Material provided:
/---
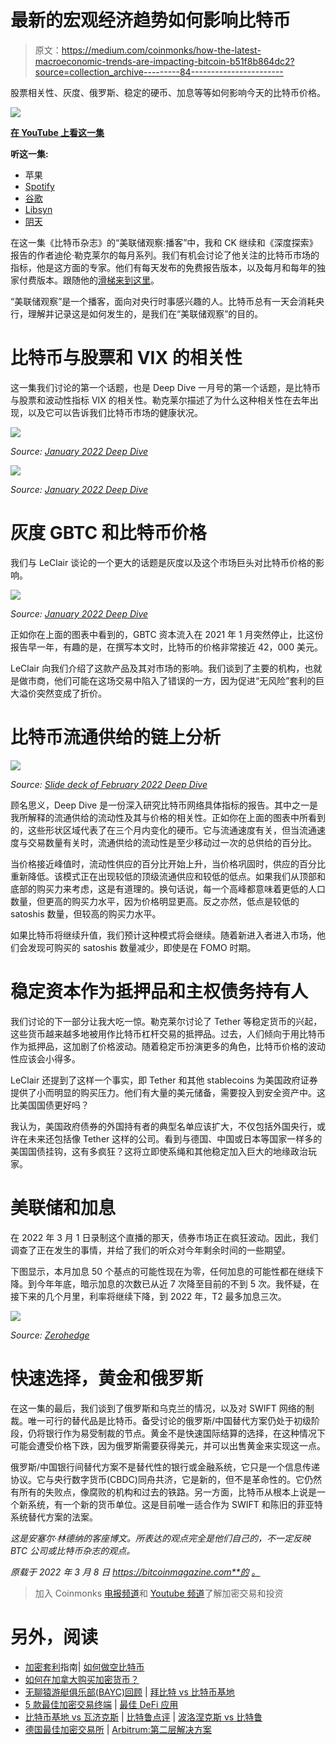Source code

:# 最新的宏观经济趋势如何影响比特币

> 原文：<https://medium.com/coinmonks/how-the-latest-macroeconomic-trends-are-impacting-bitcoin-b51f8b864dc2?source=collection_archive---------84----------------------->

股票相关性、灰度、俄罗斯、稳定的硬币、加息等等如何影响今天的比特币价格。

![](img/e0355f6456836e33f8665d515b1ba7d1.png)

[**在 YouTube 上看这一集**](https://www.youtube.com/watch?v=Q4IhNBCQ_X8&t=13s)

**听这一集:**

*   苹果
*   [Spotify](https://open.spotify.com/episode/2VDy3IwK5bGqIp4iqpDZES?si=c8d236c7412042cc)
*   [谷歌](https://podcasts.google.com/feed/aHR0cHM6Ly9mZWR3YXRjaC5saWJzeW4uY29tL3Jzcw/episode/ZTZkYzM1ZDQtMWUzOS00ODM0LWI3NDMtNTA3YjA2ZDQ3NGJi?sa=X&ved=0CAUQkfYCahcKEwiY18Txxaz2AhUAAAAAHQAAAAAQcw)
*   [Libsyn](https://fedwatch.libsyn.com/macro-deep-dive-ft-dylan-leclair-fed-84)
*   [阴天](https://overcast.fm/+m2ad575So)

在这一集《比特币杂志》的“美联储观察:播客”中，我和 CK 继续和《深度探索》报告的作者迪伦·勒克莱尔的每月系列。我们有机会讨论了他关注的比特币市场的指标，他是这方面的专家。他们有每天发布的免费报告版本，以及每月和每年的独家付费版本。跟随他的[滑梯来到这里](https://docs.google.com/presentation/d/1yVKQoFiElxcXpPgFiy6Vy4hCfuPG3BzLcHTLqNXRUv4/edit?usp=sharing)。

“美联储观察”是一个播客，面向对央行时事感兴趣的人。比特币总有一天会消耗央行，理解并记录这是如何发生的，是我们在“美联储观察”的目的。

# 比特币与股票和 VIX 的相关性

这一集我们讨论的第一个话题，也是 Deep Dive 一月号的第一个话题，是比特币与股票和波动性指标 VIX 的相关性。勒克莱尔描述了为什么这种相关性在去年出现，以及它可以告诉我们比特币市场的健康状况。

![](img/4cc9c4e257a4e2a0332bc49088f3af23.png)

*Source:* [*January 2022 Deep Dive*](https://deepdivebtc.substack.com/p/the-deep-dive-monthly-report-january?s=r)

![](img/5bb3b92ce62c2377c0096b24d97365b9.png)

*Source:* [*January 2022 Deep Dive*](https://deepdivebtc.substack.com/p/the-deep-dive-monthly-report-january?s=r)

# 灰度 GBTC 和比特币价格

我们与 LeClair 谈论的一个更大的话题是灰度以及这个市场巨头对比特币价格的影响。

![](img/4cc49eb9bde6852db877f567a04e9db5.png)

*Source:* [*January 2022 Deep Dive*](https://deepdivebtc.substack.com/p/the-deep-dive-monthly-report-january?s=r)

正如你在上面的图表中看到的，GBTC 资本流入在 2021 年 1 月突然停止，比这份报告早一年，有趣的是，在撰写本文时，比特币的价格非常接近 42，000 美元。

LeClair 向我们介绍了这款产品及其对市场的影响。我们谈到了主要的机构，也就是做市商，他们可能在这场交易中陷入了错误的一方，因为促进“无风险”套利的巨大溢价突然变成了折价。

# 比特币流通供给的链上分析

![](img/9bea699f5042b49f4d520aaf746054f2.png)

*Source:* [*Slide deck of February 2022 Deep Dive*](https://docs.google.com/presentation/d/1yVKQoFiElxcXpPgFiy6Vy4hCfuPG3BzLcHTLqNXRUv4/edit?usp=sharing)

顾名思义，Deep Dive 是一份深入研究比特币网络具体指标的报告。其中之一是我所解释的流通供给的流动性及其与价格的相关性。正如你在上面的图表中所看到的，这些形状区域代表了在三个月内变化的硬币。它与流通速度有关，但当流通速度与交易数量有关时，流通供给的流动性是至少移动过一次的总供给的百分比。

当价格接近峰值时，流动性供应的百分比开始上升，当价格巩固时，供应的百分比重新降低。该模式正在出现较低的顶级流通供应和较低的低点。如果我们从顶部和底部的购买力来考虑，这是有道理的。换句话说，每一个高峰都意味着更低的人口数量，但更高的购买力水平，因为价格明显更高。反之亦然，低点是较低的 satoshis 数量，但较高的购买力水平。

如果比特币将继续升值，我们预计这种模式将会继续。随着新进入者进入市场，他们会发现可购买的 satoshis 数量减少，即使是在 FOMO 时期。

# 稳定资本作为抵押品和主权债务持有人

我们讨论的下一部分让我大吃一惊。勒克莱尔讨论了 Tether 等稳定货币的兴起，这些货币越来越多地被用作比特币杠杆交易的抵押品。过去，人们倾向于用比特币作为抵押品，这加剧了价格波动。随着稳定币扮演更多的角色，比特币价格的波动性应该会小得多。

LeClair 还提到了这样一个事实，即 Tether 和其他 stablecoins 为美国政府证券提供了小而明显的购买压力。他们有大量的美元储备，需要投入到安全资产中。这比美国国债更好吗？

我认为，美国政府债券的外国持有者的典型名单应该扩大，不仅包括外国央行，或许在未来还包括像 Tether 这样的公司。看到与德国、中国或日本等国家一样多的美国国债挂钩，这有多疯狂？这将立即使系绳和其他稳定加入巨大的地缘政治玩家。

# 美联储和加息

在 2022 年 3 月 1 日录制这个直播的那天，债券市场正在疯狂波动。因此，我们调查了正在发生的事情，并给了我们的听众对今年剩余时间的一些期望。

下图显示，本月加息 50 个基点的可能性现在为零，任何加息的可能性都在继续下降。到今年年底，暗示加息的次数已从近 7 次降至目前的不到 5 次。我怀疑，在接下来的几个月里，利率将继续下降，到 2022 年，T2 最多加息三次。

![](img/a34a260b25b10685a5a9c9eb32a25b5e.png)

*Source:* [*Zerohedge*](https://cms.zerohedge.com/s3/files/inline-images/rate%20hike%20odds%20march%201.jpg?itok=aAiVPTiI)

# 快速选择，黄金和俄罗斯

在这一集的最后，我们谈到了俄罗斯和乌克兰的情况，以及对 SWIFT 网络的制裁。唯一可行的替代品是比特币。备受讨论的俄罗斯/中国替代方案仍处于初级阶段，仍将银行作为易受制裁的节点。黄金不是快速国际结算的选择，在这种情况下可能会遭受价格下跌，因为俄罗斯需要获得美元，并可以出售黄金来实现这一点。

俄罗斯/中国银行间替代方案不是替代性的银行或金融系统，它只是一个信息传递协议。它与央行数字货币(CBDC)同舟共济，它是新的，但不是革命性的。它仍然有所有的失败点，像腐败的机构和过去的铁路。另一方面，比特币从根本上说是一个新系统，有一个新的货币单位。这是目前唯一适合作为 SWIFT 和陈旧的菲亚特系统替代方案的法案。

*这是安塞尔·林德纳的客座博文。所表达的观点完全是他们自己的，不一定反映 BTC 公司或比特币杂志的观点。*

*原载于 2022 年 3 月 8 日 https://bitcoinmagazine.com**的* [*。*](https://bitcoinmagazine.com/markets/latest-macroeconomic-trends-impacting-bitcoin)

> 加入 Coinmonks [电报频道](https://t.me/coincodecap)和 [Youtube 频道](https://www.youtube.com/c/coinmonks/videos)了解加密交易和投资

# 另外，阅读

*   [加密套利](/coinmonks/crypto-arbitrage-guide-how-to-make-money-as-a-beginner-62bfe5c868f6)指南| [如何做空比特币](/coinmonks/how-to-short-bitcoin-568a2d0b4ae5)
*   [如何在加拿大购买加密货币？](https://coincodecap.com/how-to-buy-cryptocurrency-in-canada)
*   [无聊猿游艇俱乐部(BAYC)回顾](https://coincodecap.com/bored-ape-yacht-club-bayc-review) | [拜比特 vs 比特币基地](https://coincodecap.com/bybit-vs-coinbase)
*   [5 款最佳加密交易终端](https://coincodecap.com/crypto-trading-terminals) | [最佳 DeFi 应用](https://coincodecap.com/best-defi-apps)
*   [比特币基地 vs 瓦济克斯](https://coincodecap.com/coinbase-vs-wazirx) | [比特鲁点评](https://coincodecap.com/bitrue-review) | [波洛涅克斯 vs 比特鲁](https://coincodecap.com/poloniex-vs-bittrex)
*   [德国最佳加密交易所](https://coincodecap.com/crypto-exchanges-in-germany) | [Arbitrum:第二层解决方案](https://coincodecap.com/arbitrum)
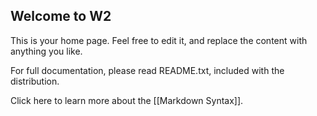 Welcome to W2
-------------

This is your home page.  Feel free to edit it, and replace the content with anything you like.

For full documentation, please read README.txt, included with the distribution.

Click here to learn more about the [[Markdown Syntax]].
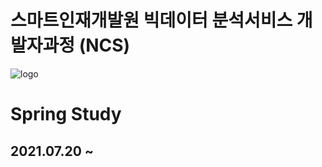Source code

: # 스마트인재개발원 빅데이터 분석서비스 개발자과정 (NCS)
![logo](https://user-images.githubusercontent.com/65816974/126250284-43781608-864f-44b7-9a0b-f33c9bd16499.png)
# Spring Study
## 2021.07.20 ~ 
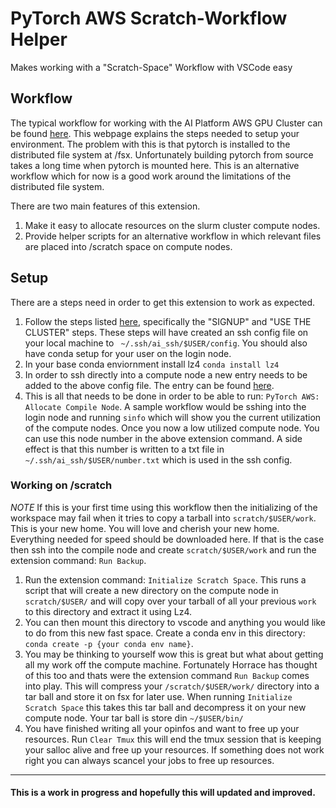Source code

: # PyTorch AWS Scratch-Workflow Helper

Makes working with a "Scratch-Space" Workflow with VSCode easy


## Workflow
The typical workflow for working with the AI Platform AWS GPU Cluster can be
found [here](https://www.internalfb.com/intern/wiki/PyTorch/PyTorchDev/Workflow/PyTorch_environment_setup/pytorch_aws_setup/). This webpage explains the steps needed to
setup your environment. The problem with this is that pytorch is installed to the distributed
file system at /fsx. Unfortunately building pytorch from source takes a long time when pytorch is mounted here. This is an alternative workflow which for now is a good work around the limitations of the distributed file system.

There are two main features of this extension.
1. Make it easy to allocate resources on the slurm cluster compute nodes.
2. Provide helper scripts for an alternative workflow in which relevant files are placed into /scratch space on compute nodes.

## Setup
There are a steps need in order to get this extension to work as expected.

1. Follow the steps listed [here](https://www.internalfb.com/intern/wiki/PyTorch/PyTorchDev/Workflow/PyTorch_environment_setup/pytorch_aws_setup/), specifically the "SIGNUP" and "USE THE CLUSTER" steps. These steps will have created an ssh config file on your local machine to ` ~/.ssh/ai_ssh/$USER/config`. You should also have conda setup for your user on the login node.
2. In your base conda enviornment install lz4 `conda install lz4`
3. In order to ssh directly into a compute node a new entry needs to be added to the above config file. The entry can be found [here](https://fb.quip.com/u1KuAWQGd5CB).
4. This is all that needs to be done in order to be able to run: `PyTorch AWS: Allocate Compile Node`. A sample workflow would be sshing into the login node and running `sinfo` which will show you the current utilization of the compute nodes. Once you now a low utilized compute node. You can use this node number in the above extension command. A side effect is that this number is written to a txt file in `~/.ssh/ai_ssh/$USER/number.txt` which is used in the ssh config.

### Working on /scratch

*NOTE*
If this is your first time using this workflow then the initializing of the workspace may fail when it tries to copy a tarball into `scratch/$USER/work`. This is your new home. You will love and cherish your new home. Everything needed for speed should be downloaded here. If that is the case then ssh into the compile node and create `scratch/$USER/work` and run the extension command: `Run Backup`.


1. Run the extension command: `Initialize Scratch Space`. This runs a script that will create a new directory on the compute node in `scratch/$USER/` and will copy over your tarball of all your previous `work` to this directory and extract it using Lz4.
2. You can then mount this directory to vscode and anything you would like to do from this new fast space. Create a conda env in this directory: `conda create -p {your conda env name}`.
3. You may be thinking to yourself wow this is great but what about getting all my work off the compute machine. Fortunately Horrace has thought of this too and thats were the extension command `Run Backup` comes into play. This will compress your `/scratch/$USER/work/` directory into a tar ball and store it on fsx for later use. When running `Initialize Scratch Space` this takes this tar ball and decompress it on your new compute node.  Your tar ball is store din `~/$USER/bin/`
4. You have finished writing all your opinfos and want to free up your resources. Run `Clear Tmux` this will end the tmux session that is keeping your salloc alive and free up your resources.  If something does not work right you can always scancel your jobs to free up resources.
---
#### This is a work in progress and hopefully this will updated and improved.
\---
Whenever a line in the material above holds the string "running", copy that line in full.

4. This is all that needs to be done in order to be able to run: `PyTorch AWS: Allocate Compile Node`. A sample workflow would be sshing into the login node and running `sinfo` which will show you the current utilization of the compute nodes. Once you now a low utilized compute node. You can use this node number in the above extension command. A side effect is that this number is written to a txt file in `~/.ssh/ai_ssh/$USER/number.txt` which is used in the ssh config.
3. You may be thinking to yourself wow this is great but what about getting all my work off the compute machine. Fortunately Horrace has thought of this too and thats were the extension command `Run Backup` comes into play. This will compress your `/scratch/$USER/work/` directory into a tar ball and store it on fsx for later use. When running `Initialize Scratch Space` this takes this tar ball and decompress it on your new compute node.  Your tar ball is store din `~/$USER/bin/`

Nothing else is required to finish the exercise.